Optional hooks are almost exactly like standard hooks, except that they have the property that they do not actually have to be implemented — that sounds a little confusing, so let's start with what optional hooks are used for, and all will be clear. Consider an optional module — it may want to export a hook, but what happens if some other module uses that hook and the one that exports it is not present? With a standard hook Apache would just fail to build. Optional hooks allow you to export hooks that may not actually be there at runtime. Modules that use the hooks work fine even when the hook isn't there — they simply don't get called. There is a small runtime penalty incurred by optional hooks, which is the main reason all hooks are not optional.

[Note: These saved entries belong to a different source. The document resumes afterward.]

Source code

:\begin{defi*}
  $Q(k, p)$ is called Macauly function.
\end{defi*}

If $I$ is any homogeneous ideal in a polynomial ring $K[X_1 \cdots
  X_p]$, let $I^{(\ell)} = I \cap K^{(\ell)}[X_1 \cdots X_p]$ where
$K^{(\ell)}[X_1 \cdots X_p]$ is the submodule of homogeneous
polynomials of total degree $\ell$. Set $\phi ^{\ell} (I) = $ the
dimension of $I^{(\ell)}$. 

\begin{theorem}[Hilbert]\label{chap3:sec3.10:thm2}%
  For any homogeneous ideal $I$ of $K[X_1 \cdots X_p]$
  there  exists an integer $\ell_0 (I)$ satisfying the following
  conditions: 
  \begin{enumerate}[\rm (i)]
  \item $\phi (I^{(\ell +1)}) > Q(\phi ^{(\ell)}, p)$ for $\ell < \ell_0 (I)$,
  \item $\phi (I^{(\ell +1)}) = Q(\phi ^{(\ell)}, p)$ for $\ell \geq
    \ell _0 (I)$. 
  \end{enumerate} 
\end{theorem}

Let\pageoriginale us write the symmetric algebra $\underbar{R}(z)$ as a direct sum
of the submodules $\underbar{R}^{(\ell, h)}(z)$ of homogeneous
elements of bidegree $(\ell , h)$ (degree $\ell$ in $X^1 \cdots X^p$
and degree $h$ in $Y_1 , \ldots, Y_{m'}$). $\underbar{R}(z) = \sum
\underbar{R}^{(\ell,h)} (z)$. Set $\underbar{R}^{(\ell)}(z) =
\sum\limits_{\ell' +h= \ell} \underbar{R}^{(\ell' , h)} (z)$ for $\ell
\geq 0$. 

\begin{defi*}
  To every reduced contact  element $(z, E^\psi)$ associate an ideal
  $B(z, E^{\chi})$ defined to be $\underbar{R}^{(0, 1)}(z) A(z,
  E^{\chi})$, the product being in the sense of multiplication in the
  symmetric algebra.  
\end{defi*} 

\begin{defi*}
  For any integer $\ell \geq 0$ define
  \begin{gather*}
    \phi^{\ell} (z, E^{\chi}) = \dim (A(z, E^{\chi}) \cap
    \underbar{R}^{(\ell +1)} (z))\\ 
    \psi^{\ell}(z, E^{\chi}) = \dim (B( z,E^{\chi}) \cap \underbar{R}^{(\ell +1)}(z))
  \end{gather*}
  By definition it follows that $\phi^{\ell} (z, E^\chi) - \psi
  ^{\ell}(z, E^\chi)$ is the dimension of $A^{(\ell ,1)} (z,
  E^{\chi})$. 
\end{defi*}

An optional hook is declared in exactly the same way as a standard hook, using AP_DECLARE_HOOK as shown earlier.

There is no hook structure at all; it is maintained dynamically by the core. This is less efficient than maintaining the structure, but is required to make the hooks optional.

The implementation differs from a standard hook implementation, but only slightly — instead of using AP_IMPLEMENT_HOOK_RUN_ALL and friends, you use AP_IMPLEMENT_OPTIONAL_HOOK_RUN_ALL and so on.

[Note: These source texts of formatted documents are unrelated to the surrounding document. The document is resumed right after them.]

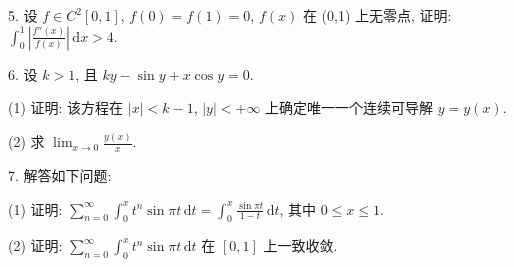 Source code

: \documentclass{examcollection}
\begin{document}
{\begin{minipage}{\textwidth}
5. 设 $f \in C^2[0,1]$, $f(0) = f(1) = 0$, $f(x)$ 在 (0,1) 上无零点, 证明: $\int_0^1 \left| \frac{f''(x)}{f(x)} \right| \, \mathrm{d}x > 4$.\par
6. 设 $k > 1$, 且 $ky - \sin y + x \cos y = 0$.\par
(1) 证明: 该方程在 $|x| < k - 1$, $|y| < +\infty$ 上确定唯一一个连续可导解 $y = y(x)$.\par
(2) 求 $\lim_{x\to 0}\frac{y(x)}{x}$.\par
7. 解答如下问题:\par
(1) 证明: $\sum_{n=0}^{\infty} \int_{0}^{x} t^{n} \sin \pi t \, \mathrm{d}t = \int_{0}^{x} \frac{\sin \pi t}{1 - t} \, \mathrm{d}t$, 其中 $0 \leq x \leq 1$.\par
(2) 证明: $\sum_{n=0}^{\infty} \int_{0}^{x} t^{n} \sin \pi t \, \mathrm{d}t$ 在 $[0,1]$ 上一致收敛.\par
\end{minipage}}
\ifdim\dimexpr\ht\proofbox+\dp\proofbox\relax>\textheight
\noindent\resizebox{!}{\textheight}{\usebox{\proofbox}}\else\noindent\usebox{\proofbox}\fi\clearpage
\end{document}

Registering to use an optional hook is again almost identical to a standard hook, except you use a macro to do it: instead of ap_hook_name(...) you use AP_OPTIONAL_HOOK(name,...). Again, this is because of their dynamic nature.

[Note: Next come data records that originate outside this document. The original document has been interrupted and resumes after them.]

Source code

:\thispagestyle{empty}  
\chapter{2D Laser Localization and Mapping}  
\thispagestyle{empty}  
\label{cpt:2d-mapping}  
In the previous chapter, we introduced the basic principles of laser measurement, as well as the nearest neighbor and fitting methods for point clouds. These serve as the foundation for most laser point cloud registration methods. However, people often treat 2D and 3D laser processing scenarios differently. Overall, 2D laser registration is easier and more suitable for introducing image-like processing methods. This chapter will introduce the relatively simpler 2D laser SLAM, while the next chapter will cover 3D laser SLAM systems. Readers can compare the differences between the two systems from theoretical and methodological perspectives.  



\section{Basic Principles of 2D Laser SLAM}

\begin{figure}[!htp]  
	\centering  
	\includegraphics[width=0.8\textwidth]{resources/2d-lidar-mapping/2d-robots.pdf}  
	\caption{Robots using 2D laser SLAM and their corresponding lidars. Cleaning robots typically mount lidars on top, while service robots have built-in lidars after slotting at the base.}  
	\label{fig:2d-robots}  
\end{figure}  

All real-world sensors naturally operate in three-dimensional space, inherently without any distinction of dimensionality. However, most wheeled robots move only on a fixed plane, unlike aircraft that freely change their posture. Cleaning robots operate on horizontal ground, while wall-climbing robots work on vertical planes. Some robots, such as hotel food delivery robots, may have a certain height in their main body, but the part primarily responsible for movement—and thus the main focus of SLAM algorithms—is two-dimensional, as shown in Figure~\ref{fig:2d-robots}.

The call to your hook function from an optional hook is the same as from a standard one — except that it may not happen at all, of course!

20.8.3 Optional Hook Example

Here's a complete example of an optional hook (with comments following after the lines to which they refer). This can be found in .../modules/experimental. It comprises three files, mod_optional_hook_export.h, mod_optional_hook_export.c, and mod_optional_hook_import.c. What it actually does is call the hook, at logging time, with the request string as an argument.

First we start with the header, mod_optional_hook_export.h.

#include "ap_config.h"

This header declares the various macros needed for hooks.

AP_DECLARE_HOOK(int,optional_hook_test,(const char *))

Declare the optional hook (i.e., a function that looks like int optional_hook_test(const char *)). And that's all that's needed in the header.

Next is the implementation file, mod_optional_hook_export.c.

#include "httpd.h"
#include "http_config.h"
#include "mod_optional_hook_export.h"
#include "http_protocol.h"

Start with the standard includes — but we also include our own declaration header (although this is always a good idea, in this case it is a requirement, or other things won't work).

AP_IMPLEMENT_OPTIONAL_HOOK_RUN_ALL(int,optional_hook_test,(const char *szStr),
                                   (szStr),OK,DECLINED)

Then we go to the implementation of the optional hook — in this case it makes sense to call all the hooked functions, since the hook we are implementing is essentially a logging hook. We could have declared it void, but even logging can go wrong, so we give the opportunity to say so.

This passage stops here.